[[ DATA FOR REVIEW open ]]
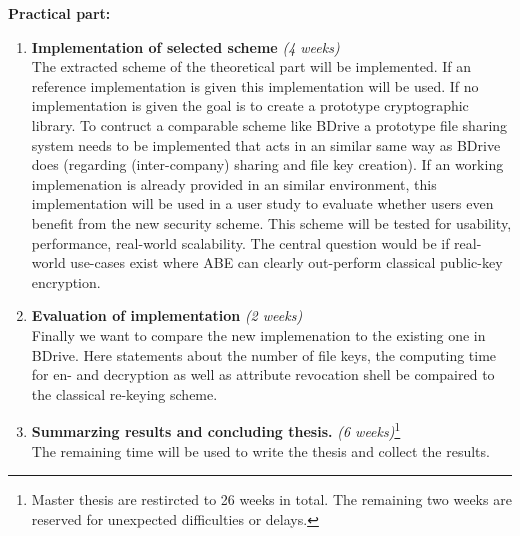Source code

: \documentclass[twocolumn]{article}
\begin{document}
\noindent \textbf{Practical part:}
\begin{enumerate}
	\item\textbf{Implementation of selected scheme} \textit{(4 weeks)}\\
		  The extracted scheme of the theoretical part will be implemented. If an reference implementation is given this implementation will be used. If no implementation is given the goal is to create a prototype cryptographic library. To contruct a comparable scheme like BDrive a prototype file sharing system needs to be implemented that acts in an similar same way as BDrive does (regarding (inter-company) sharing and file key creation). 
		  If an working implemenation is already provided in an similar environment, this implementation will be used in a user study to evaluate whether users even benefit from the new security scheme. This scheme will be tested for usability, performance, real-world scalability. The central question would be if real-world use-cases exist where ABE can clearly out-perform classical public-key encryption.

	\item\textbf{Evaluation of implementation} \textit{(2 weeks)}\\
		  Finally we want to compare the new implemenation to the existing one in BDrive. Here statements about the number of file keys, the computing time for en- and decryption as well as attribute revocation shell be compaired to the classical re-keying scheme.
		  
	\item\textbf{Summarzing results and concluding thesis.} \textit{(6 weeks)}\footnote{Master thesis are restircted to 26 weeks in total. The remaining two weeks are reserved for unexpected difficulties or delays.}\\
		  The remaining time will be used to write the thesis and collect the results.   
\end{enumerate}
\end{document}
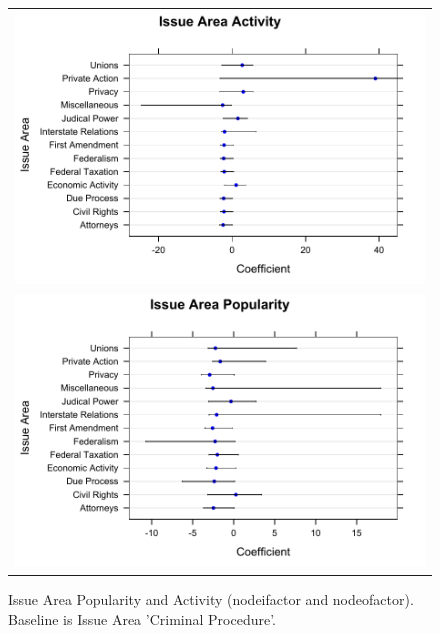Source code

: \documentclass[headsepline=true, abstracton]{scrartcl}
\begin{document}
 \begin{figure}[H]
  \begin{tabular}{c}
\includegraphics[width = 1\textwidth, trim= 0.1cm 1cm 0.1cm .1cm,clip=true]{issuearea_activity}
 \\
\includegraphics[width = 1\textwidth, trim= 0.1cm 1cm 0.1cm .1cm,clip=true]{issuearea_popularity}
\end{tabular}
\caption{Issue Area Popularity and Activity (nodeifactor and nodeofactor). Baseline is Issue Area 'Criminal Procedure'.}
\end{figure} 
\end{document}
[[ DATA FOR REVIEW closed ]]
**AIM OF THE TASK**: Search the data for "file". Copy each line that has it.

**TASK RESULT**:
		  The extracted scheme of the theoretical part will be implemented. If an reference implementation is given this implementation will be used. If no implementation is given the goal is to create a prototype cryptographic library. To contruct a comparable scheme like BDrive a prototype file sharing system needs to be implemented that acts in an similar same way as BDrive does (regarding (inter-company) sharing and file key creation). 
		  Finally we want to compare the new implemenation to the existing one in BDrive. Here statements about the number of file keys, the computing time for en- and decryption as well as attribute revocation shell be compaired to the classical re-keying scheme.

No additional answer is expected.